## What the task asks
Below are the records; copy each line in which "colleagues" can be found.

Records from a collection
=======

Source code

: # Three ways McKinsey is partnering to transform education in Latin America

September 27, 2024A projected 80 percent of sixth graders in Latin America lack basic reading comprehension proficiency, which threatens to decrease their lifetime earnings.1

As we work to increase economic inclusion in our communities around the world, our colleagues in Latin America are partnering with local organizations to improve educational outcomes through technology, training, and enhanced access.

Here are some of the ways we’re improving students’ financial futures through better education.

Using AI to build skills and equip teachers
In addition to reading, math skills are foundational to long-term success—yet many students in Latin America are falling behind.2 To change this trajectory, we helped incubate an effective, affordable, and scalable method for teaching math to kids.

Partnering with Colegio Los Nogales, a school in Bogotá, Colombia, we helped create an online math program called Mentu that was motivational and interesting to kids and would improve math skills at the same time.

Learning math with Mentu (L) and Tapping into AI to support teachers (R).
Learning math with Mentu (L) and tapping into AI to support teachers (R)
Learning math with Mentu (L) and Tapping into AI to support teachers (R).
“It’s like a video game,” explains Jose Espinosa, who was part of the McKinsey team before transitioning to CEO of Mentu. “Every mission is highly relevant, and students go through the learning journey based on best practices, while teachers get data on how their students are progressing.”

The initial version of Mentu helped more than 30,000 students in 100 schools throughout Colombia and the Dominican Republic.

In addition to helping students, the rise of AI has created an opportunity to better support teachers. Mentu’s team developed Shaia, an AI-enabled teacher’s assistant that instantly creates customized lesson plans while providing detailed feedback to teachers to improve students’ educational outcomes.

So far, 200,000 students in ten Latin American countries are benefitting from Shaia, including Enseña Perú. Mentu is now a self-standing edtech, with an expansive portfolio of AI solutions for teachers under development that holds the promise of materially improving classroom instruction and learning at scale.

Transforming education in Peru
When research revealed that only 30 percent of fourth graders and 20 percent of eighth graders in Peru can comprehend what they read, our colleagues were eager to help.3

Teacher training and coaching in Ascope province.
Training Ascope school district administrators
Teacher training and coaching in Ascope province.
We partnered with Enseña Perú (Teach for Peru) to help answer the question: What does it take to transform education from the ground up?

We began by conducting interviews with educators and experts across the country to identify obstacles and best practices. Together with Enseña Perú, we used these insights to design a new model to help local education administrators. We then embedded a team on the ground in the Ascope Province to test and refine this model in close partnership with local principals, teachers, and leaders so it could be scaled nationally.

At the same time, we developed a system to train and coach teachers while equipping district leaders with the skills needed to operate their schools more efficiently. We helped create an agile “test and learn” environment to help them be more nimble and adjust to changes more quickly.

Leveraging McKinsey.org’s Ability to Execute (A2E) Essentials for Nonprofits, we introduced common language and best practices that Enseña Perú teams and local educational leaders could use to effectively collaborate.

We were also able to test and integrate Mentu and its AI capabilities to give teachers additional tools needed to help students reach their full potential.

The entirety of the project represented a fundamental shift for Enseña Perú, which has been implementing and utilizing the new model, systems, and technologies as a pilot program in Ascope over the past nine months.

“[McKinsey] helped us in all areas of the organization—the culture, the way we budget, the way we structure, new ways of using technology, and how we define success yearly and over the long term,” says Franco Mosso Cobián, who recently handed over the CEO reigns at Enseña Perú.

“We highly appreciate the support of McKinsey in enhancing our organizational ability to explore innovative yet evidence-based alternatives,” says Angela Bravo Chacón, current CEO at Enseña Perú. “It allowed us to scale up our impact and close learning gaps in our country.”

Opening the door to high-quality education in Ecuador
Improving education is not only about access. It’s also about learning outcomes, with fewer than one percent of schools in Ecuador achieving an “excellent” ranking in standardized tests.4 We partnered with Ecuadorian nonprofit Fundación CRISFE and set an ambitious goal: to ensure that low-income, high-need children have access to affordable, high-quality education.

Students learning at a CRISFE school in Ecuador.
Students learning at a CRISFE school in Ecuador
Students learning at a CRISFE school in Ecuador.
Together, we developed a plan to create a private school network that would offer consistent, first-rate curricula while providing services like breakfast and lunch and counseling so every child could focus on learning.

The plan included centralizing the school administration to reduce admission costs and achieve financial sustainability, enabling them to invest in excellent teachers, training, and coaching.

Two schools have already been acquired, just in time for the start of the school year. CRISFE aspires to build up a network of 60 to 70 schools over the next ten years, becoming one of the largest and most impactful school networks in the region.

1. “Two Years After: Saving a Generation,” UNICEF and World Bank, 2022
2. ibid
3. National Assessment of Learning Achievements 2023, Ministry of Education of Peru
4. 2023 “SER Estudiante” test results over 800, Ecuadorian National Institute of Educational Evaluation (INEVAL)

=======

## Solved problem
As we work to increase economic inclusion in our communities around the world, our colleagues in Latin America are partnering with local organizations to improve educational outcomes through technology, training, and enhanced access.
When research revealed that only 30 percent of fourth graders and 20 percent of eighth graders in Peru can comprehend what they read, our colleagues were eager to help.3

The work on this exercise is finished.